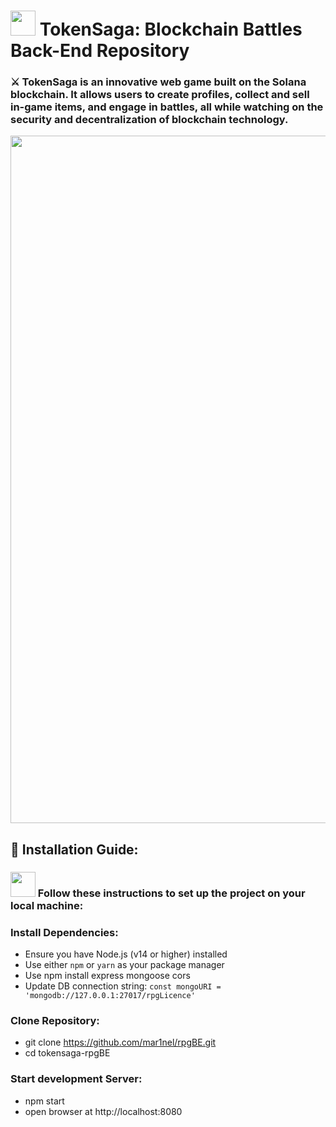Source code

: # <img align="" src="https://github.com/mar1nel/rpgFE/assets/110196455/bf50d313-8ef1-4870-a1ac-46220b51a9c7" title="React" alt="" width="40"/> TokenSaga: Blockchain Battles Back-End Repository

### ⚔️ TokenSaga is an innovative web game built on the Solana blockchain. It allows users to create profiles, collect and sell in-game items, and engage in battles, all while watching on the security and decentralization of blockchain technology.

<p align="center">
  <img src="https://github.com/mar1nel/rpgFE/assets/110196455/73861013-9757-452c-b634-ce4684093d7d" width="1100" />
</p>
        
## 👀 Installation Guide:
### <img align="" src="https://github.com/mar1nel/rpgFE/assets/110196455/097babb1-8670-41af-add9-d22847faf76a" title="React" alt="" width="40"/> Follow these instructions to set up the project on your local machine:</p>

### Install Dependencies:
- Ensure you have Node.js (v14 or higher) installed
- Use either `npm` or `yarn` as your package manager
- Use npm install express mongoose cors
- Update DB connection string: `const mongoURI = 'mongodb://127.0.0.1:27017/rpgLicence'`


### Clone Repository:
- git clone https://github.com/mar1nel/rpgBE.git
- cd tokensaga-rpgBE

### Start development Server:
- npm start
- open browser at http://localhost:8080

- - - - - - -

#### [What this task involves]
Every line from the top of the entries through the line that holds "Battles Back-End Repository" is to be quoted exactly, please, and nothing else; omit the pictures.

#### [Written solution]
Source code

: # <img align="" src="https://github.com/mar1nel/rpgFE/assets/110196455/bf50d313-8ef1-4870-a1ac-46220b51a9c7" title="React" alt="" width="40"/> TokenSaga: Blockchain Battles Back-End Repository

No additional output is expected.